29 April 2015

New developments in AuthorRise, by Chris Weber

Have you ever wondered what triggered a book to suddenly 'leap' up (or drop down) Amazon rankings?  I often do, so it was partly through curiosity that I've been trialling an interesting new concept called AuthorRise. I asked founder and CEO Chris Weber to explain how it all came about:

Our little team started AuthorRise about a year ago to build tools that could help authors grow their own audience. We wanted to build something different than the promotion sites that offer authors a quick burst of marketing. We wanted to support sustainable, everyday actions that any author can take and go from zero readers to a successful business. If someone is serious about becoming a full-time author, it takes time, patience and perseverance.

We do this because everyone on the team is either a writer, a designer, or a maker in some fashion, so we know what it’s like to be doing something creative and also try to build a business out of it on your own. Supporting the creation of great work is one of the noblest pursuits anyone can undertake, and we just hope to help as many authors as possible find the success they're looking for.

In our quest to build the best tools possible, we’ve rebuilt the whole site based on the habits of our most successful members. There are now three sections - Goals, Create, and Track - each with a distinct purpose, but they add up to a system that has been proven to lead to a more engaged audience, and more sales.

The Goals section helps you set simple, achievable goals like “posts-per-day”, and then keep an eye on if you’re hitting the mark. Building a real fan base is a day-at-a-time challenge, and the goals section is meant to encourage you to put in a little bit of steady work every day. It really does add up.

The Create section turns your blog posts, articles, reviews, and recommendations into marketing materials. You can send tweets that include a link to your book and go out as Twitter cards, which are much more visual. We also created “Flyers,” a basic template for sharing content across social networks that we’re able to track. Now you can see how many people are looking at your posts, where they’re coming from, and whether they’re clicking the “buy” button. We designed them to be reusable over time too, so you can re-share the ones that work. It’s a great time-saver in the long run and has a huge impact on the exposure any one piece of content gets.

Lastly, we created a Tracking section to keep an eye on the overall picture of your writing practice. You can see how all of your books are performing at a glance, and compare Flyers to see which ones work, and which don’t. They’re simple statistics, not huge in-depth reports, because we found that while it’s great to keep an eye on things, at some point, more information doesn’t actually help.
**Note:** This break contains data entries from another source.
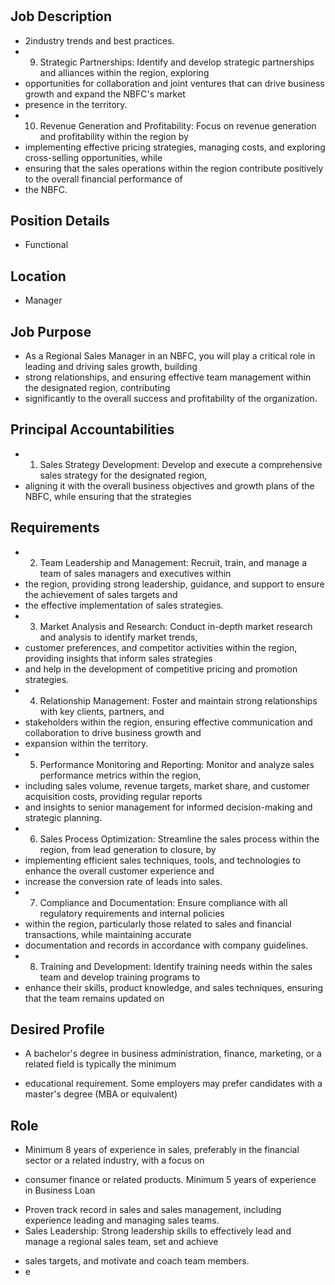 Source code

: # 

## Job Description

* 2industry trends and best practices.
* 9. Strategic Partnerships: Identify and develop strategic partnerships and alliances within the region, exploring
* opportunities for collaboration and joint ventures that can drive business growth and expand the NBFC's market
* presence in the territory.
* 10. Revenue Generation and Profitability: Focus on revenue generation and profitability within the region by
* implementing effective pricing strategies, managing costs, and exploring cross-selling opportunities, while
* ensuring that the sales operations within the region contribute positively to the overall financial performance of
* the NBFC.

## Position Details

* Functional

## Location

* Manager

## Job Purpose

* As a Regional Sales Manager in an NBFC, you will play a critical role in leading and driving sales growth, building
* strong relationships, and ensuring effective team management within the designated region, contributing
* significantly to the overall success and profitability of the organization.

## Principal Accountabilities

* 1. Sales Strategy Development: Develop and execute a comprehensive sales strategy for the designated region,
* aligning it with the overall business objectives and growth plans of the NBFC, while ensuring that the strategies

## Requirements

* 2. Team Leadership and Management: Recruit, train, and manage a team of sales managers and executives within
* the region, providing strong leadership, guidance, and support to ensure the achievement of sales targets and
* the effective implementation of sales strategies.
* 3. Market Analysis and Research: Conduct in-depth market research and analysis to identify market trends,
* customer preferences, and competitor activities within the region, providing insights that inform sales strategies
* and help in the development of competitive pricing and promotion strategies.
* 4. Relationship Management: Foster and maintain strong relationships with key clients, partners, and
* stakeholders within the region, ensuring effective communication and collaboration to drive business growth and
* expansion within the territory.
* 5. Performance Monitoring and Reporting: Monitor and analyze sales performance metrics within the region,
* including sales volume, revenue targets, market share, and customer acquisition costs, providing regular reports
* and insights to senior management for informed decision-making and strategic planning.
* 6. Sales Process Optimization: Streamline the sales process within the region, from lead generation to closure, by
* implementing efficient sales techniques, tools, and technologies to enhance the overall customer experience and
* increase the conversion rate of leads into sales.
* 7. Compliance and Documentation: Ensure compliance with all regulatory requirements and internal policies
* within the region, particularly those related to sales and financial transactions, while maintaining accurate
* documentation and records in accordance with company guidelines.
* 8. Training and Development: Identify training needs within the sales team and develop training programs to
* enhance their skills, product knowledge, and sales techniques, ensuring that the team remains updated on

## Desired Profile

- A bachelor's degree in business administration, finance, marketing, or a related field is typically the minimum
* educational requirement. Some employers may prefer candidates with a master's degree (MBA or equivalent)

## Role

- Minimum 8 years of experience in sales, preferably in the financial sector or a related industry, with a focus on
* consumer finance or related products. Minimum 5 years of experience in Business Loan
- Proven track record in sales and sales management, including experience leading and managing sales teams.
- Sales Leadership: Strong leadership skills to effectively lead and manage a regional sales team, set and achieve
* sales targets, and motivate and coach team members.
* e
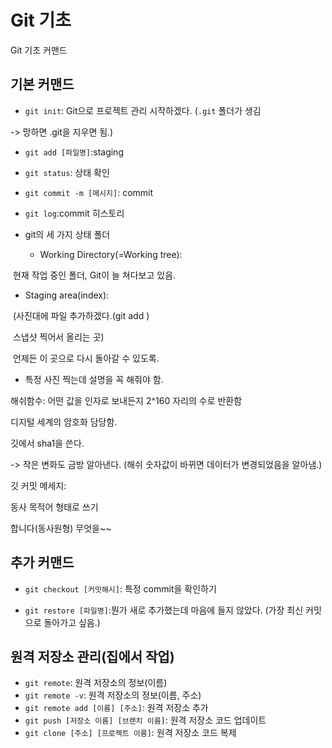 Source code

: # Git 기초

Git 기초 커맨드



## 기본 커맨드

- `git init`: Git으로 프로젝트 관리 시작하겠다. (`.git` 폴더가 생김 

-> 망하면 .git을 지우면 됨.)

- `git add [파일명]`:staging

- `git status`: 상태 확인

- `git commit -m [메시지]`: commit

- `git log`:commit 히스토리



- git의 세 가지 상태 폴더

   - Working Directory(=Working tree):

​    현재 작업 중인 폴더, Git이 늘 쳐다보고 있음. 

   - Staging area(index):

​      (사진대에 파일 추가하겠다.(git add  )

​      스냅샷 찍어서 올리는 곳)

​      언제든 이 곳으로 다시 돌아갈 수 있도록.

   - 특정 사진 찍는데 설명을 꼭 해줘야 함. 



해쉬함수: 어떤 값을 인자로 보내든지 2^160 자리의 수로 반환함 

디지털 세계의 암호화 담당함. 



깃에서 sha1을 쓴다.

-> 작은 변화도 금방 알아낸다. (해쉬 숫자값이 바뀌면 데이터가 변경되었음을 알아냄.)



깃 커밋 메세지: 

동사 목적어 형태로 쓰기 

합니다(동사원형) 무엇을~~



## 추가 커맨드

- `git checkout [커밋해시]`: 특정 commit을 확인하기

- `git restore [파일명]`:뭔가 새로 추가했는데 마음에 들지 않았다. (가장 최신 커밋으로 돌아가고 싶음.)

## 원격 저장소 관리(집에서 작업)
- `git remote`: 원격 저장소의 정보(이름)
- `git remote -v`: 원격 저장소의 정보(이름, 주소)
- `git remote add [이름] [주소]`: 원격 저장소 추가
- `git push [저장소 이름] [브랜치 이름]`: 원격 저장소 코드 업데이트
- `git clone [주소] [프로젝트 이름]`: 원격 저장소 코드 복제 

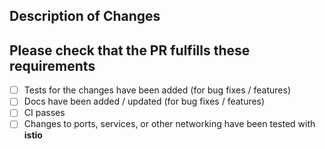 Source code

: <!--Important (read before submitting)
In order for changes to be captured in changelog correctly please add one of the following prefixes to the title. **Note** the parenthesis are optional and so is any text in them.
- `feat(OPTIONAL):` = New features
- `fix(OPTIONAL):` = Bug fixes
- `deps(OPTIONAL):` = Dependency updates, primarily dependabot
-->

## Description of Changes

## **Please check that the PR fulfills these requirements**
- [ ] Tests for the changes have been added (for bug fixes / features)
- [ ] Docs have been added / updated (for bug fixes / features)
- [ ] CI passes
- [ ] Changes to ports, services, or other networking have been tested with **istio**
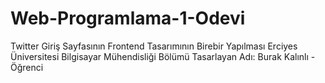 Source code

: # Web-Programlama-1-Odevi
Twitter Giriş Sayfasının Frontend Tasarımının Birebir Yapılması
Erciyes Üniversitesi Bilgisayar Mühendisliği Bölümü
Tasarlayan Adı: Burak Kalınlı - Öğrenci
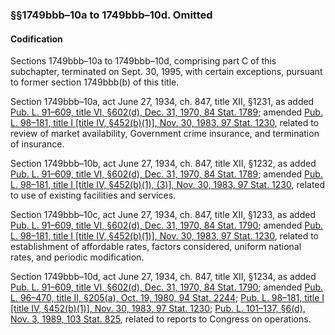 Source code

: ### §§1749bbb–10a to 1749bbb–10d. Omitted ###

#### Codification ####

Sections 1749bbb–10a to 1749bbb–10d, comprising part C of this subchapter, terminated on Sept. 30, 1995, with certain exceptions, pursuant to former section 1749bbb(b) of this title.

Section 1749bbb–10a, act June 27, 1934, ch. 847, title XII, §1231, as added [Pub. L. 91–609, title VI, §602(d), Dec. 31, 1970, 84 Stat. 1789](/statviewer.htm?volume=84&page=1789); amended [Pub. L. 98–181, title I [title IV, §452(b)(1)], Nov. 30, 1983, 97 Stat. 1230](/statviewer.htm?volume=97&page=1230), related to review of market availability, Government crime insurance, and termination of insurance.

Section 1749bbb–10b, act June 27, 1934, ch. 847, title XII, §1232, as added [Pub. L. 91–609, title VI, §602(d), Dec. 31, 1970, 84 Stat. 1789](/statviewer.htm?volume=84&page=1789); amended [Pub. L. 98–181, title I [title IV, §452(b)(1), (3)], Nov. 30, 1983, 97 Stat. 1230](/statviewer.htm?volume=97&page=1230), related to use of existing facilities and services.

Section 1749bbb–10c, act June 27, 1934, ch. 847, title XII, §1233, as added [Pub. L. 91–609, title VI, §602(d), Dec. 31, 1970, 84 Stat. 1790](/statviewer.htm?volume=84&page=1790); amended [Pub. L. 98–181, title I [title IV, §452(b)(1)], Nov. 30, 1983, 97 Stat. 1230](/statviewer.htm?volume=97&page=1230), related to establishment of affordable rates, factors considered, uniform national rates, and periodic modification.

Section 1749bbb–10d, act June 27, 1934, ch. 847, title XII, §1234, as added [Pub. L. 91–609, title VI, §602(d), Dec. 31, 1970, 84 Stat. 1790](/statviewer.htm?volume=84&page=1790); amended [Pub. L. 96–470, title II, §205(a), Oct. 19, 1980, 94 Stat. 2244](/statviewer.htm?volume=94&page=2244); [Pub. L. 98–181, title I [title IV, §452(b)(1)], Nov. 30, 1983, 97 Stat. 1230](/statviewer.htm?volume=97&page=1230); [Pub. L. 101–137, §6(d), Nov. 3, 1989, 103 Stat. 825](/statviewer.htm?volume=103&page=825), related to reports to Congress on operations. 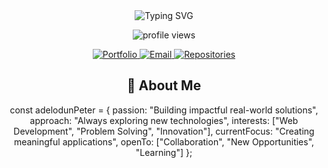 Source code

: <div align="center">
  <img src="https://readme-typing-svg.herokuapp.com?font=Fira+Code&pause=1000&color=54A6FF&center=true&vCenter=true&width=435&lines=Hi+there+👋+I'm+Adelodun+Peter;Welcome+to+my+GitHub+profile!" alt="Typing SVG" />
</div>

<p align="center">
  <img src="https://komarev.com/ghpvc/?username=Adelodunpeter25&label=Profile%20views&color=0e75b6&style=flat" alt="profile views" />
</p>

<div align="center">
  <a href="https://adelodunpeter.vercel.app/">
    <img src="https://img.shields.io/badge/Portfolio-000000?style=for-the-badge&logo=vercel&logoColor=white" alt="Portfolio" />
  </a>
  <a href="mailto:adelodunpeter69@gmail.com">
    <img src="https://img.shields.io/badge/Email-D14836?style=for-the-badge&logo=gmail&logoColor=white" alt="Email" />
  </a>
  <a href="https://github.com/Adelodunpeter25?tab=repositories">
    <img src="https://img.shields.io/badge/Repositories-00ADD8?style=for-the-badge&logo=github" alt="Repositories" />
  </a>
</div>

<div align="center">
  <h2>🚀 About Me</h2>
  

  const adelodunPeter = {
    passion: "Building impactful real-world solutions",
    approach: "Always exploring new technologies",
    interests: ["Web Development", "Problem Solving", "Innovation"],
    currentFocus: "Creating meaningful applications",
    openTo: ["Collaboration", "New Opportunities", "Learning"]
  };
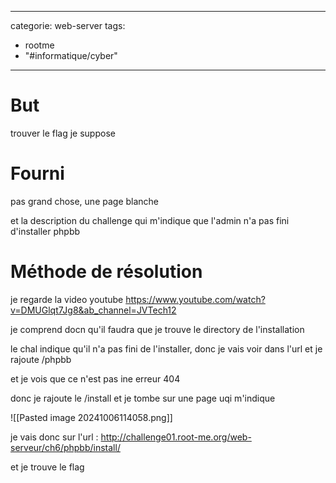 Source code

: <script src="../../../js/password-protect.js"></script>

---
categorie: web-server
tags:
  - rootme
  - "#informatique/cyber"
---
# But

trouver le flag je suppose



# Fourni

pas grand chose, une page blanche

et la description du challenge qui m'indique que l'admin n'a pas fini d'installer phpbb


# Méthode de résolution

je regarde la video youtube
https://www.youtube.com/watch?v=DMUGlqt7Jg8&ab_channel=JVTech12

je comprend docn qu'il faudra que je trouve le directory de l'installation

le chal indique qu'il n'a pas fini de l'installer, donc je vais voir dans l'url et je rajoute /phpbb

et je vois que ce n'est pas ine erreur 404

donc je rajoute le /install et je tombe sur une page uqi m'indique 

![[Pasted image 20241006114058.png]]

je vais donc sur l'url :
http://challenge01.root-me.org/web-serveur/ch6/phpbb/install/


et je trouve le flag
On the whole, we’ve found that people who use our tools for 10-15 minutes every day have seen their audience improve in both size and engagement, and we’ve seen an average increase of 10% in sales. We’re constantly building new tools for our members to try. We keep the things that work and ditch the things that don’t. It’s an evolution based on what our community finds to be most valuable, and we love the collaboration.

Chris Weber
On the personal side, I attribute so much of what is good in my life to books, especially reading voraciously as a kid. My parents supported my reading habit without hesitation, even encouraging me to study literature in college despite it's lack of "real world practicality." My goal now is to support the environment that has helped me so much. I think bringing great work into the world is one of the noblest pursuits anyone can undertake, and I just hope to be a part of helping as many authors as possible find the success they're looking for.